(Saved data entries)

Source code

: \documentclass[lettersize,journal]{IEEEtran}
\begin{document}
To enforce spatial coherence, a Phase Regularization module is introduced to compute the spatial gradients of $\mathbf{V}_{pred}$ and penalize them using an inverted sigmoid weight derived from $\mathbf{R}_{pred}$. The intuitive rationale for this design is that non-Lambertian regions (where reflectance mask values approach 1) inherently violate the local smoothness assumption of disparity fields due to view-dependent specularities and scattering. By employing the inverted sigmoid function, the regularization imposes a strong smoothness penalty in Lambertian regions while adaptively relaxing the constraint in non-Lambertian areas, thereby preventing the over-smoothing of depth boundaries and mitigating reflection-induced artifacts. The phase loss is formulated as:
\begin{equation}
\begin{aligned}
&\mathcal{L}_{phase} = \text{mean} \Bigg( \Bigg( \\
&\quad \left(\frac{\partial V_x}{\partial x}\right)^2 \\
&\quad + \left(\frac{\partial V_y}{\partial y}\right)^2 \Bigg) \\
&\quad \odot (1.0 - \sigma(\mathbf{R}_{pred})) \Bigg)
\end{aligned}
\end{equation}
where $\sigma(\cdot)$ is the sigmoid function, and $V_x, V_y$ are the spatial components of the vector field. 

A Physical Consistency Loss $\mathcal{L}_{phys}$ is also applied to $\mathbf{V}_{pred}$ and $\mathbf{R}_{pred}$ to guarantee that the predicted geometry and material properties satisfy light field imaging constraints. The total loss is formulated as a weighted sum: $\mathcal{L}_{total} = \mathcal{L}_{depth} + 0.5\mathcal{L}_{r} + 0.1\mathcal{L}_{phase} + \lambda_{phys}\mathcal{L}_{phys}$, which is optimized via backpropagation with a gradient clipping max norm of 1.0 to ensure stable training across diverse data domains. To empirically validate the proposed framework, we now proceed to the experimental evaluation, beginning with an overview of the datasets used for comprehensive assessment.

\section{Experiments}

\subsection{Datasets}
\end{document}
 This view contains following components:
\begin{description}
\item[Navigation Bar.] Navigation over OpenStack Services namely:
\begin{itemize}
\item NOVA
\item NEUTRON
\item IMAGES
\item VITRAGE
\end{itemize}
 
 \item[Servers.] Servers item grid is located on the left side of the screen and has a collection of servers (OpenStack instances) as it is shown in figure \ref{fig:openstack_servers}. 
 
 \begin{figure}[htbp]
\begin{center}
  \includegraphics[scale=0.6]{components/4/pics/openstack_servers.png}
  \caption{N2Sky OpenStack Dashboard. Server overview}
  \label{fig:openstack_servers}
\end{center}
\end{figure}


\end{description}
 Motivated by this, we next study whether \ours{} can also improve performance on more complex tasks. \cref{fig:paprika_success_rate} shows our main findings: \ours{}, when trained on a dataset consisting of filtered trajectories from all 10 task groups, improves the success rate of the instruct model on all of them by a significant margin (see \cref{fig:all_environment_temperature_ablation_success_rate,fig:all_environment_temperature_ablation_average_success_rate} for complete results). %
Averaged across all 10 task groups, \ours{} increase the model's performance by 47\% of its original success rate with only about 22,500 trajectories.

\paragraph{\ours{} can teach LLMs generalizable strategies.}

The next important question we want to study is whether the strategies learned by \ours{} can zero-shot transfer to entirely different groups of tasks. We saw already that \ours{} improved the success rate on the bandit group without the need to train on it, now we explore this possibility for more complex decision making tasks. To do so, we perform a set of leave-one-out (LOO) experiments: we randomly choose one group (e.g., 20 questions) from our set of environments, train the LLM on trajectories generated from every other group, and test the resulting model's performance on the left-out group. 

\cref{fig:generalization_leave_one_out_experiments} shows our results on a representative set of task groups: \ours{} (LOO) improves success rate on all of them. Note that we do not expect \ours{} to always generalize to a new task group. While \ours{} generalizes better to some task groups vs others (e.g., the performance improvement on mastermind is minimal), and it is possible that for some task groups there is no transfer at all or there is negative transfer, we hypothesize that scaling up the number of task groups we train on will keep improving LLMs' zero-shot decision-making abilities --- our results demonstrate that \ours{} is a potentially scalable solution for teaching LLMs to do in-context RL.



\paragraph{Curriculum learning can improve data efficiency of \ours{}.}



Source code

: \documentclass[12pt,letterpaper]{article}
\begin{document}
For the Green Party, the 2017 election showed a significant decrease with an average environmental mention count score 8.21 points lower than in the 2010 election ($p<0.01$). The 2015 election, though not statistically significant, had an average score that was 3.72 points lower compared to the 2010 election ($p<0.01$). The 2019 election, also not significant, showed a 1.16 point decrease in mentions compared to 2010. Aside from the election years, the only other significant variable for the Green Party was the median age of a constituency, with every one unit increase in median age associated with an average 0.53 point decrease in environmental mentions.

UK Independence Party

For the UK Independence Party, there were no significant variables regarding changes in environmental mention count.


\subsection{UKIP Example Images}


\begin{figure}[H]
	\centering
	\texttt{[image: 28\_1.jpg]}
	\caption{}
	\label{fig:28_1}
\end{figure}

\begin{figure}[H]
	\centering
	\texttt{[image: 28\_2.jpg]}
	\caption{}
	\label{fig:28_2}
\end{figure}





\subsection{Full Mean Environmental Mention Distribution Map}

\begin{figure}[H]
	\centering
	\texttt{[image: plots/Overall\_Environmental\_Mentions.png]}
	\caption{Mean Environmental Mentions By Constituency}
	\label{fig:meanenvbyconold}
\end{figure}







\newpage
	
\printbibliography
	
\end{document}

- _What this task involves_
Every line in the entries above that mentions the word "sigma" must be shown.

- _Worked solution_
&\quad \odot (1.0 - \sigma(\mathbf{R}_{pred})) \Bigg)
where $\sigma(\cdot)$ is the sigmoid function, and $V_x, V_y$ are the spatial components of the vector field. 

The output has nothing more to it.